Wednesday, March 27

January 6 changed America. Here are two directions the country could go now | Thomas Zimmer


As the January 6 hearings are about to summarize, it is unlikely that our basic understanding of what happened between the 2020 presidential election and the attack on the Capitol will change significantly. That is a testament to the crucial work the Committee has already done and to which we owe much of our detailed knowledge of the weeks long, multi-level coup attempt and the evolving strategies of those involved in this deliberate campaign to nullify the election results, prevent the transfer of power and end constitutional government in America.

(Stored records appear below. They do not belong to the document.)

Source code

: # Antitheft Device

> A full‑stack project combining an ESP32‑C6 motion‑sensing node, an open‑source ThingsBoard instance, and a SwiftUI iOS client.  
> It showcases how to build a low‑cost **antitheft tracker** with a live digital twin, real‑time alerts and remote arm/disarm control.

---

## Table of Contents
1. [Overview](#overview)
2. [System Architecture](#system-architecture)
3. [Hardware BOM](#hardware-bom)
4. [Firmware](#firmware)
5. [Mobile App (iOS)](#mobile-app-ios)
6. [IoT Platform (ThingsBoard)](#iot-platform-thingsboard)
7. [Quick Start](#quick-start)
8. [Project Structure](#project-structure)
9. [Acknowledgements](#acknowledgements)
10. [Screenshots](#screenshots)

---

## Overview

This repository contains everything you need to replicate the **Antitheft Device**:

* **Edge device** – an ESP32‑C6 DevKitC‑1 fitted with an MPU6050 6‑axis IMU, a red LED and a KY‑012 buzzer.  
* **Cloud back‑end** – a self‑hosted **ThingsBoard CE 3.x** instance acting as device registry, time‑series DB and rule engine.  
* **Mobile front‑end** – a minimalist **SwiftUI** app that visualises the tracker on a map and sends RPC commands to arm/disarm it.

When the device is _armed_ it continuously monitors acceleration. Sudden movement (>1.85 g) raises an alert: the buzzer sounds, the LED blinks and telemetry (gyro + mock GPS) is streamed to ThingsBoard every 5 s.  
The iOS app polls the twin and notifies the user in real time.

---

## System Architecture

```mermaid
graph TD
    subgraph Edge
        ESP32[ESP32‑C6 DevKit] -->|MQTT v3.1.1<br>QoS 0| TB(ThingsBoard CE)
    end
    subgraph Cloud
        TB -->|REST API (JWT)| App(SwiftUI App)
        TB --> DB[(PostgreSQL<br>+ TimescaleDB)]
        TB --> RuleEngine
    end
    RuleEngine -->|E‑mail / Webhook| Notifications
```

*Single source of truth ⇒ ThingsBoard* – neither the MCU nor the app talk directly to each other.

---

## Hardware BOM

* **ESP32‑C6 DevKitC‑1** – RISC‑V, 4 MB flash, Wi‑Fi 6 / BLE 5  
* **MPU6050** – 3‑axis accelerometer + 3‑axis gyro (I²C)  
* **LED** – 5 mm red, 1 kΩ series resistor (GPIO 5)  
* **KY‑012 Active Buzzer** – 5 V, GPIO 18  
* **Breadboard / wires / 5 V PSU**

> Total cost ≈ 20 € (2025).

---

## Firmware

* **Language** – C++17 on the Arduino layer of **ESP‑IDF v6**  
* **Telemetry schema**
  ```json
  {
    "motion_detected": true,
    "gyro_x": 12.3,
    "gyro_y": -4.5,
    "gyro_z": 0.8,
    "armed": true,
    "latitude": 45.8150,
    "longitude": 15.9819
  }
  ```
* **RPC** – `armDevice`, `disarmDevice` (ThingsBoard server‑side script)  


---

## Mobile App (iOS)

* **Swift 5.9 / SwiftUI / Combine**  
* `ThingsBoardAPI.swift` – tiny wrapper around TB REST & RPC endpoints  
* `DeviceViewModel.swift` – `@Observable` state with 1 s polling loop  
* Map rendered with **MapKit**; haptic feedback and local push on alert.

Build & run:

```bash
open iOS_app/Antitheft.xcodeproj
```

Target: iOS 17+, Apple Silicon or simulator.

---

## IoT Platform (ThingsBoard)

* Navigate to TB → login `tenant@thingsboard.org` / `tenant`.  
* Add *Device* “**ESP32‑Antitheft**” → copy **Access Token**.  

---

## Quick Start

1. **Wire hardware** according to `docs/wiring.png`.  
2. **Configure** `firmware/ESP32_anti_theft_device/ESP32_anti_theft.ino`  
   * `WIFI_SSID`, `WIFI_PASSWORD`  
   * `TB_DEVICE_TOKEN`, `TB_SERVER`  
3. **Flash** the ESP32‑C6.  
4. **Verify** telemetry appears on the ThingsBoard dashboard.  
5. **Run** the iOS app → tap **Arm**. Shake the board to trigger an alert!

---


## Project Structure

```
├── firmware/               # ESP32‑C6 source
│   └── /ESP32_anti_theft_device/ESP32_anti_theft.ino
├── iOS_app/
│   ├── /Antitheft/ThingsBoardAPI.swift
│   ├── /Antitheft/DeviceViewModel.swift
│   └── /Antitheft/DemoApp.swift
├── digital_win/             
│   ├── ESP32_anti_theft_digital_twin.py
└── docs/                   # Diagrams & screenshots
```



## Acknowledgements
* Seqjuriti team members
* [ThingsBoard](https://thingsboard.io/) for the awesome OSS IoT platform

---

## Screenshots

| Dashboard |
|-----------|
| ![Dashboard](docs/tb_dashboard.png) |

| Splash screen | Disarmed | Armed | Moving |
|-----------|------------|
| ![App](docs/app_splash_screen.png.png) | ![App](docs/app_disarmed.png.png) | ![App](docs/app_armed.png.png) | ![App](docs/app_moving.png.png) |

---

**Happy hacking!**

And yet, the Committee’s job is far from done. It still has an important role to play in determining the meaning and role of January 6 in US history. Was the attack on the US Capitol a failed, desperate, last-ditch effort by delusional extremists? Or will it be remembered as a milestone in America’s accelerating descent into authoritarianism – an assault on the system that didn’t succeed initially but played a key role in democracy’s demise? The answer to these questions is not decided by facts and past events. In a very real sense, January 6 isn’t over yet, and the success or failure of the Trumpian coup attempt will be decided by what happens next.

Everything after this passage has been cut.